▶ _What is expected_:
With the pictures left out, write every entry down exactly.
───── Input data
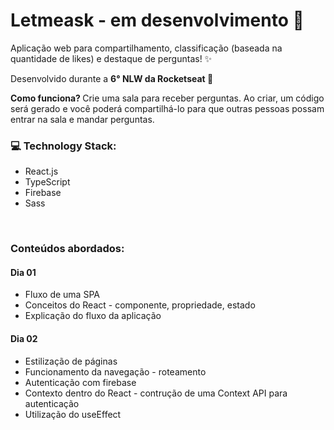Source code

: # Letmeask - em desenvolvimento :construction:

Aplicação web para compartilhamento, classificação (baseada na quantidade de likes) e destaque de perguntas! :sparkles:

Desenvolvido durante a <strong>6° NLW da Rocketseat </strong> :rocket:

<strong>Como funciona? </strong>
Crie uma sala para receber perguntas. Ao criar, um código será gerado e você poderá compartilhá-lo para que outras pessoas possam entrar na sala e mandar perguntas.
<br>

### :computer: Technology Stack:
- React.js
- TypeScript
- Firebase
- Sass
<br>

### Conteúdos abordados:

#### Dia 01
- Fluxo de uma SPA
- Conceitos do React - componente, propriedade, estado
- Explicação do fluxo da aplicação

#### Dia 02
- Estilização de páginas
- Funcionamento da navegação - roteamento
- Autenticação com firebase
- Contexto dentro do React - contrução de uma Context API para autenticação
- Utilização do useEffect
──────────
▶ _Output of the exercise_:
Source code

: # Letmeask - em desenvolvimento :construction:

Aplicação web para compartilhamento, classificação (baseada na quantidade de likes) e destaque de perguntas! :sparkles:

Desenvolvido durante a <strong>6° NLW da Rocketseat </strong> :rocket:

<strong>Como funciona? </strong>
Crie uma sala para receber perguntas. Ao criar, um código será gerado e você poderá compartilhá-lo para que outras pessoas possam entrar na sala e mandar perguntas.
<br>

### :computer: Technology Stack:
- React.js
- TypeScript
- Firebase
- Sass
<br>

### Conteúdos abordados:

#### Dia 01
- Fluxo de uma SPA
- Conceitos do React - componente, propriedade, estado
- Explicação do fluxo da aplicação

#### Dia 02
- Estilização de páginas
- Funcionamento da navegação - roteamento
- Autenticação com firebase
- Contexto dentro do React - contrução de uma Context API para autenticação
- Utilização do useEffect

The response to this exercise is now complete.